Being here has changed my life for the better and it has changed me. I have learnt to appreciate the small things and I appreciate the massive amount of support the staff have given me around almost everything.
I have been in the house almost a year now and I have learnt so much since being here.
I have been in the care of Oranga Tamariki for four years now because, after moving to New Zealand with my grandparents, things went wrong and they kicked me out. My mother also didn’t want to take me in.
I was being looked after by my foster parents for a while but I struggled not having my family around and eventually, following an argument, I was kicked out of their house too.
I was given the option to move into Te Whare Mahana Supported Youth Living and I decided to do it. It was a huge change for me. I had to be responsible and independent and make good choices. But, I was lucky to have the supportive team at Te Whare Mahana guiding me in the right direction and supporting me whenever I needed it.
While being in the house I have learnt to be responsible, to communicate with people better, and I learnt about finances although I am still struggling with that. I have gained so much independence since being here and I feel understood.
Before I come here, I didn’t have a stable life. I had people coming in and out of my life and I was moved around lots of places. But now things feel stable and comfortable. I have a home I actually feel safe and comfortable in.
I am still in school and later I plan to go to university and study family law.
I spent a year living at Te Whare Mahana – the Supported Youth Living Accommodation provided by Nga Kete Matauranga Pounamu Charitable Trust.
I had a great upbringing but when my parents split, I went off the rails.
I had a few problems at school and I was sent to a youth justice residence and later a boys’ home in the North Island. Upon my return to Invercargill I wanted to reconnect with family and I started looking for housing opportunities. Due to being on bail I was unable to go back home so my support worker at Oranga Tamariki referred me to Te Whare Mahana.
I moved into the house not knowing what to expect, but I thoroughly enjoyed my time there.
I completed a construction course while living there.

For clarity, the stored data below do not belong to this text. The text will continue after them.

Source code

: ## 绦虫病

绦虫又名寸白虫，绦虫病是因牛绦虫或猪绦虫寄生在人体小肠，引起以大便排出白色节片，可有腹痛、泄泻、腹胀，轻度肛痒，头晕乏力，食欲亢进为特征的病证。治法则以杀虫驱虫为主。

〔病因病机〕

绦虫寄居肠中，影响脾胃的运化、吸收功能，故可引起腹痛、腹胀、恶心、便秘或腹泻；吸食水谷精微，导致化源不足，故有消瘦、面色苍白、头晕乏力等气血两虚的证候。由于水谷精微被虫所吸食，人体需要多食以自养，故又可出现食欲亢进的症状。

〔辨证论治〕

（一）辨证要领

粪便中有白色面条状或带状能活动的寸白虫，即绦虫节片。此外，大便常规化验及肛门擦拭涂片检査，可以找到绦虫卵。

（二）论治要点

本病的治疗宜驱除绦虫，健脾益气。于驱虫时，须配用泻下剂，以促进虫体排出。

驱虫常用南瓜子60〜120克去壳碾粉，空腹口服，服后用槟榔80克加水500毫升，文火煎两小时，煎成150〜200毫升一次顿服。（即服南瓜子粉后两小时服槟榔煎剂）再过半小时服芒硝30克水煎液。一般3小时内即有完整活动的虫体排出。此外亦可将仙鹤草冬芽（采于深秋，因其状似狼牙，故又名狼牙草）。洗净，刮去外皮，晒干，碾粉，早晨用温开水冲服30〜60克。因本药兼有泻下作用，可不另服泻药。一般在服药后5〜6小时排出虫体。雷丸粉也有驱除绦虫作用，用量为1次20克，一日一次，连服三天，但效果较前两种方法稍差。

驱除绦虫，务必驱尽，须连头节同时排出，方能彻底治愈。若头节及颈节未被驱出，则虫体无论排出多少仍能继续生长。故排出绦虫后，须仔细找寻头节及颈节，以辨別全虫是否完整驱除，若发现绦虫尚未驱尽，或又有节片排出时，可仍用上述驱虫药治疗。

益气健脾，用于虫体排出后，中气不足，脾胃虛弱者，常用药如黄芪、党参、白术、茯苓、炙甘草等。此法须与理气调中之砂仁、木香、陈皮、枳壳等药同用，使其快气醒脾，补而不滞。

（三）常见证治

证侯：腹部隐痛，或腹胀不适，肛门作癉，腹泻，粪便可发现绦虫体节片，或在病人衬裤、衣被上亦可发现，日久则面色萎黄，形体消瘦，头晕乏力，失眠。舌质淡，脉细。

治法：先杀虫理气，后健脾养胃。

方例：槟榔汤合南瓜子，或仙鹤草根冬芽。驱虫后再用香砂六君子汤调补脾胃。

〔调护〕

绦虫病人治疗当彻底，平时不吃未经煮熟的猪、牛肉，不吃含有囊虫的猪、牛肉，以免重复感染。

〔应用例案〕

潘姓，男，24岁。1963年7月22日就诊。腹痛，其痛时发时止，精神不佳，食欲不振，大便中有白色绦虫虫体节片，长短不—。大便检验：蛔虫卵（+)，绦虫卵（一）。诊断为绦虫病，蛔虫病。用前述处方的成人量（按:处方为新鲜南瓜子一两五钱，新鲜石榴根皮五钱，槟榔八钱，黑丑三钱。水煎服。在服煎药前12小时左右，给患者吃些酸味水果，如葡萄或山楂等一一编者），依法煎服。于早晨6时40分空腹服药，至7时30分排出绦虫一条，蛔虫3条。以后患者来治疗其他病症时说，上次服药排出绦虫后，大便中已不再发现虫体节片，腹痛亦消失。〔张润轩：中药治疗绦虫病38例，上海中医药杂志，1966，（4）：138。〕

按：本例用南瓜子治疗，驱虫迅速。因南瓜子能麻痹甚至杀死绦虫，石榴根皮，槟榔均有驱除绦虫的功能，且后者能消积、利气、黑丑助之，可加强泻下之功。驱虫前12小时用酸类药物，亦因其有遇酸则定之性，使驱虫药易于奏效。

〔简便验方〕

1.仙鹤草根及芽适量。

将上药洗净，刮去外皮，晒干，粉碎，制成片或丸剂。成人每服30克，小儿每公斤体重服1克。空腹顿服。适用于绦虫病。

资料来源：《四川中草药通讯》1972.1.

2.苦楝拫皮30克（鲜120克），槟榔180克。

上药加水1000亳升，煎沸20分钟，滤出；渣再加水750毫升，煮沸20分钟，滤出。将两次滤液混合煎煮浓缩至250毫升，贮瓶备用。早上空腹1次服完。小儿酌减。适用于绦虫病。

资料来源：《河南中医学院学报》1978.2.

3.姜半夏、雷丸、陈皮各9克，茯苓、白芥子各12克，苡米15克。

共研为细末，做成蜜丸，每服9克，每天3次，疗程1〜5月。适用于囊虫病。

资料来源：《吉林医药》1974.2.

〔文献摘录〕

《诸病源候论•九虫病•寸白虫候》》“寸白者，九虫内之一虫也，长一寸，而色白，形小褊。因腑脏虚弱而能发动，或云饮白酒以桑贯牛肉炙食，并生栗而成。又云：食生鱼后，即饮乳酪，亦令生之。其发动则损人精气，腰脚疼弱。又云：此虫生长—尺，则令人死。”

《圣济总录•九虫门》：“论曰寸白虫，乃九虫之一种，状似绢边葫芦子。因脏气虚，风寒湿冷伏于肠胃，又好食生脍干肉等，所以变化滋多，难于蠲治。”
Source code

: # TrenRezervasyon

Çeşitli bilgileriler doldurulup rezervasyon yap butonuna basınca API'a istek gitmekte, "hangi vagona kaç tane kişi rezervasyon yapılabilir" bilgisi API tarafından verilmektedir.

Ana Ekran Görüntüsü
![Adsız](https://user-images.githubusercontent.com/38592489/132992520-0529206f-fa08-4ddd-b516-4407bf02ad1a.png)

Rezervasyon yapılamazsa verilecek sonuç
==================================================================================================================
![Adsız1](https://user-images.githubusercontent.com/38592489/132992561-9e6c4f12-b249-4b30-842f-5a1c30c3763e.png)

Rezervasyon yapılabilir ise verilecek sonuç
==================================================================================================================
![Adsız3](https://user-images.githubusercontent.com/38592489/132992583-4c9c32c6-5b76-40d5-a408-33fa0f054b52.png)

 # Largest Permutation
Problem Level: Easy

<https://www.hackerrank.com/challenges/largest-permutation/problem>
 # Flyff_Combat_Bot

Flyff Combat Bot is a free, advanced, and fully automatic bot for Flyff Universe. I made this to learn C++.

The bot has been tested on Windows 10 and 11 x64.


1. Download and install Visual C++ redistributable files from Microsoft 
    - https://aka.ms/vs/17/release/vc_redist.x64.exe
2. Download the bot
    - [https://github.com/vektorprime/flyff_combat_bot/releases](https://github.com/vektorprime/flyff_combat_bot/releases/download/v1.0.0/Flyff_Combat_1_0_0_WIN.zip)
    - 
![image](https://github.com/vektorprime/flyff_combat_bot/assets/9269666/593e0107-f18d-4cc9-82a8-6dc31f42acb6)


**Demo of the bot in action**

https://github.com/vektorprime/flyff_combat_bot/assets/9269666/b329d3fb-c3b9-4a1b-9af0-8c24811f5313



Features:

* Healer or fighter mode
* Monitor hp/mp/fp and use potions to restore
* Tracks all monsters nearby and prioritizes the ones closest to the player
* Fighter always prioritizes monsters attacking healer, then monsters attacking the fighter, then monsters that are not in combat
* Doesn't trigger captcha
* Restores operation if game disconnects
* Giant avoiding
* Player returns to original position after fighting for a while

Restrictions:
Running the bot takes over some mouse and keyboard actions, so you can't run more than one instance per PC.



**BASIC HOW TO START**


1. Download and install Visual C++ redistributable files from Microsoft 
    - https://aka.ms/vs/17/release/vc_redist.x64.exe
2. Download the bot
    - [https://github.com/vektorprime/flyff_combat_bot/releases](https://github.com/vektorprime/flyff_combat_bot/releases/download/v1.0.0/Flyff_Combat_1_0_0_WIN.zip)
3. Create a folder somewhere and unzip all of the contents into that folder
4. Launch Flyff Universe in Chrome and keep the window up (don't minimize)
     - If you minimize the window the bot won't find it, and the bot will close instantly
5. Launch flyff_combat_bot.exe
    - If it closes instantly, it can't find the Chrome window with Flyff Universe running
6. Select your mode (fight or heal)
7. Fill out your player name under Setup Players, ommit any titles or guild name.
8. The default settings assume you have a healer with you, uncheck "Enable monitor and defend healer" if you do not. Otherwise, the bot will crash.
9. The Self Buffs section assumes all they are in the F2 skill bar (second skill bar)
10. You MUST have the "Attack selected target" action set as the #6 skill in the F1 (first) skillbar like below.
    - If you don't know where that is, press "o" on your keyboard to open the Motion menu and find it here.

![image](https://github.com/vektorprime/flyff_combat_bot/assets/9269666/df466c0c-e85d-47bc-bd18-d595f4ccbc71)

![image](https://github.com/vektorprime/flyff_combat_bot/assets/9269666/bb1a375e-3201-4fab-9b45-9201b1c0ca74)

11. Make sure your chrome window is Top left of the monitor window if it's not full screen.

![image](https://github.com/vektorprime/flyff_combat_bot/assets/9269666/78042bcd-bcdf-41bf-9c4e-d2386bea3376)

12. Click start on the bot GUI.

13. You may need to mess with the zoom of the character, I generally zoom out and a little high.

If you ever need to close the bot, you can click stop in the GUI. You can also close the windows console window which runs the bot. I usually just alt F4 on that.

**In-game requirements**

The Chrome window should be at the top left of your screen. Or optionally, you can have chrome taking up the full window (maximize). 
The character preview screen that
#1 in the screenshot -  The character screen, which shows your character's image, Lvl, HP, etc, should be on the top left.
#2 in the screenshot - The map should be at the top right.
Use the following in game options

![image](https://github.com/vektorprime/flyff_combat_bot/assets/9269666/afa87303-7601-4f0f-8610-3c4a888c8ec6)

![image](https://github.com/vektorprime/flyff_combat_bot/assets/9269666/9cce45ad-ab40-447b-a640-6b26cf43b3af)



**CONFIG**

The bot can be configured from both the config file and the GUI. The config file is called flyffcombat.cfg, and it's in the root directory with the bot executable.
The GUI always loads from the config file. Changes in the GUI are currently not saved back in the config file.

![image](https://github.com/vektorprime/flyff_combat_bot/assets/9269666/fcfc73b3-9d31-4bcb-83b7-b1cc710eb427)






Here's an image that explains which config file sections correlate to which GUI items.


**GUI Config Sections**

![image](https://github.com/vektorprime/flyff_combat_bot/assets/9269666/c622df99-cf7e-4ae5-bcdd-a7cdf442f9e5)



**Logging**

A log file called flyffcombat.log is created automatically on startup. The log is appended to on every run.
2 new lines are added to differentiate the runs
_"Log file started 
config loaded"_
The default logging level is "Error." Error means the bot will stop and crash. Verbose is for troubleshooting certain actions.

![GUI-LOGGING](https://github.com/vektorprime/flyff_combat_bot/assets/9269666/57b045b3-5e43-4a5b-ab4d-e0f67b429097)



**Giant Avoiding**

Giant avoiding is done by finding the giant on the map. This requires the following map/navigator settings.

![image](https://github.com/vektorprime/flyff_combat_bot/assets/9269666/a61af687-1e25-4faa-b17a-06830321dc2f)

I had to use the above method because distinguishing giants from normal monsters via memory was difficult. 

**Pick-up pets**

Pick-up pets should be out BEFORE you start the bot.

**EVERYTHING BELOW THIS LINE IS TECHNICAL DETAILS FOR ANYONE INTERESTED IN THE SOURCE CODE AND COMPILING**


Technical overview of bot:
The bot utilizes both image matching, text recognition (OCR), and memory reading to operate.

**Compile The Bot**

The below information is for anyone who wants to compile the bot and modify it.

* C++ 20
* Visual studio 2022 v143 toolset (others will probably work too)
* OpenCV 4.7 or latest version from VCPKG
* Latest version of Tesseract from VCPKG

The staff would wake me early and encourage me to get ready to go. I had my own room and I had a curfew.
It was a relaxed environment where I learnt how to navigate a supermarket; I learnt how to cook and how to save money.
During my time in the house I always felt supported and like someone always had my back. I now live in my own home with my partner.
Thank you to Nga Kete for getting my life back on track.